Source data »
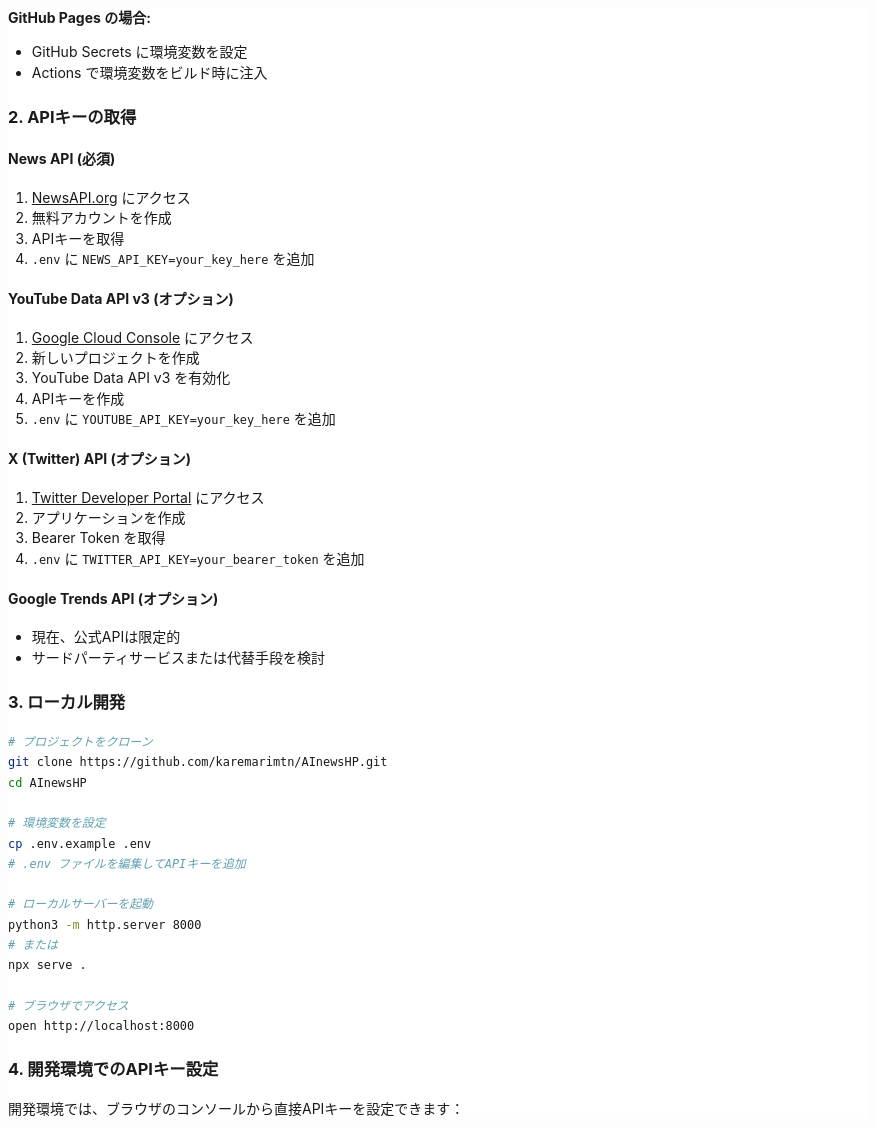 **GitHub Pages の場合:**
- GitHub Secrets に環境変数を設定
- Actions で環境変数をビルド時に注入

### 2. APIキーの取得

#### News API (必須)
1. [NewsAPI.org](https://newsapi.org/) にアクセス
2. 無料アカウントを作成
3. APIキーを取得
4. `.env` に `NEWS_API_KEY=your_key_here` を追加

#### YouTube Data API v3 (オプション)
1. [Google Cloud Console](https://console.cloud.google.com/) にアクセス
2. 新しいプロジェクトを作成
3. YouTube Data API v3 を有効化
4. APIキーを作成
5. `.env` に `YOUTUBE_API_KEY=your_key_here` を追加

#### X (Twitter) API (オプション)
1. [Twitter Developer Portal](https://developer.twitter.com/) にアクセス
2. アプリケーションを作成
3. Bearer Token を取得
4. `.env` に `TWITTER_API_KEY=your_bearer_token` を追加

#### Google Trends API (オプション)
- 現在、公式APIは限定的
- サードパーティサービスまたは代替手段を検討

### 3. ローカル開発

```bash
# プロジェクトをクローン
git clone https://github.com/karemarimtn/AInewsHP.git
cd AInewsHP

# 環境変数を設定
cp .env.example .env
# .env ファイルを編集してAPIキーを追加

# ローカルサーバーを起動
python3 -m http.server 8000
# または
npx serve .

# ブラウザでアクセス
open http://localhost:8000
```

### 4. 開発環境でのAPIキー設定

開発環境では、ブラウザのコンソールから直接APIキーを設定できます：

Work to be completed »
Print the entries again exactly as they appear above. Do not print the pictures.

Solution to this exercise »
 **GitHub Pages の場合:**
- GitHub Secrets に環境変数を設定
- Actions で環境変数をビルド時に注入

### 2. APIキーの取得

#### News API (必須)
1. [NewsAPI.org](https://newsapi.org/) にアクセス
2. 無料アカウントを作成
3. APIキーを取得
4. `.env` に `NEWS_API_KEY=your_key_here` を追加

#### YouTube Data API v3 (オプション)
1. [Google Cloud Console](https://console.cloud.google.com/) にアクセス
2. 新しいプロジェクトを作成
3. YouTube Data API v3 を有効化
4. APIキーを作成
5. `.env` に `YOUTUBE_API_KEY=your_key_here` を追加

#### X (Twitter) API (オプション)
1. [Twitter Developer Portal](https://developer.twitter.com/) にアクセス
2. アプリケーションを作成
3. Bearer Token を取得
4. `.env` に `TWITTER_API_KEY=your_bearer_token` を追加

#### Google Trends API (オプション)
- 現在、公式APIは限定的
- サードパーティサービスまたは代替手段を検討

### 3. ローカル開発

```bash
# プロジェクトをクローン
git clone https://github.com/karemarimtn/AInewsHP.git
cd AInewsHP

# 環境変数を設定
cp .env.example .env
# .env ファイルを編集してAPIキーを追加

# ローカルサーバーを起動
python3 -m http.server 8000
# または
npx serve .

# ブラウザでアクセス
open http://localhost:8000
```

### 4. 開発環境でのAPIキー設定

開発環境では、ブラウザのコンソールから直接APIキーを設定できます：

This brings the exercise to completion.